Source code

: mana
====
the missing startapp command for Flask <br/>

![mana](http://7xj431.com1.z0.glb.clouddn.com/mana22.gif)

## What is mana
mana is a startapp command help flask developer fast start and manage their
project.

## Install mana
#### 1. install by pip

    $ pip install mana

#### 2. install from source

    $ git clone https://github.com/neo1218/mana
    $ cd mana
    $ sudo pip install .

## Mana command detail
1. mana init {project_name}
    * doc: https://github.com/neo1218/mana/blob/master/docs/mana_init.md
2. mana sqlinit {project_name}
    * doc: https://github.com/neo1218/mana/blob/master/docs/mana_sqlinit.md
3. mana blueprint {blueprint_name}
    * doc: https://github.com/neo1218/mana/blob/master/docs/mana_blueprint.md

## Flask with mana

Work required |
Each line above with the string "https" should be reported in full.

Task answer |
    $ git clone https://github.com/neo1218/mana
    * doc: https://github.com/neo1218/mana/blob/master/docs/mana_init.md
    * doc: https://github.com/neo1218/mana/blob/master/docs/mana_sqlinit.md
    * doc: https://github.com/neo1218/mana/blob/master/docs/mana_blueprint.md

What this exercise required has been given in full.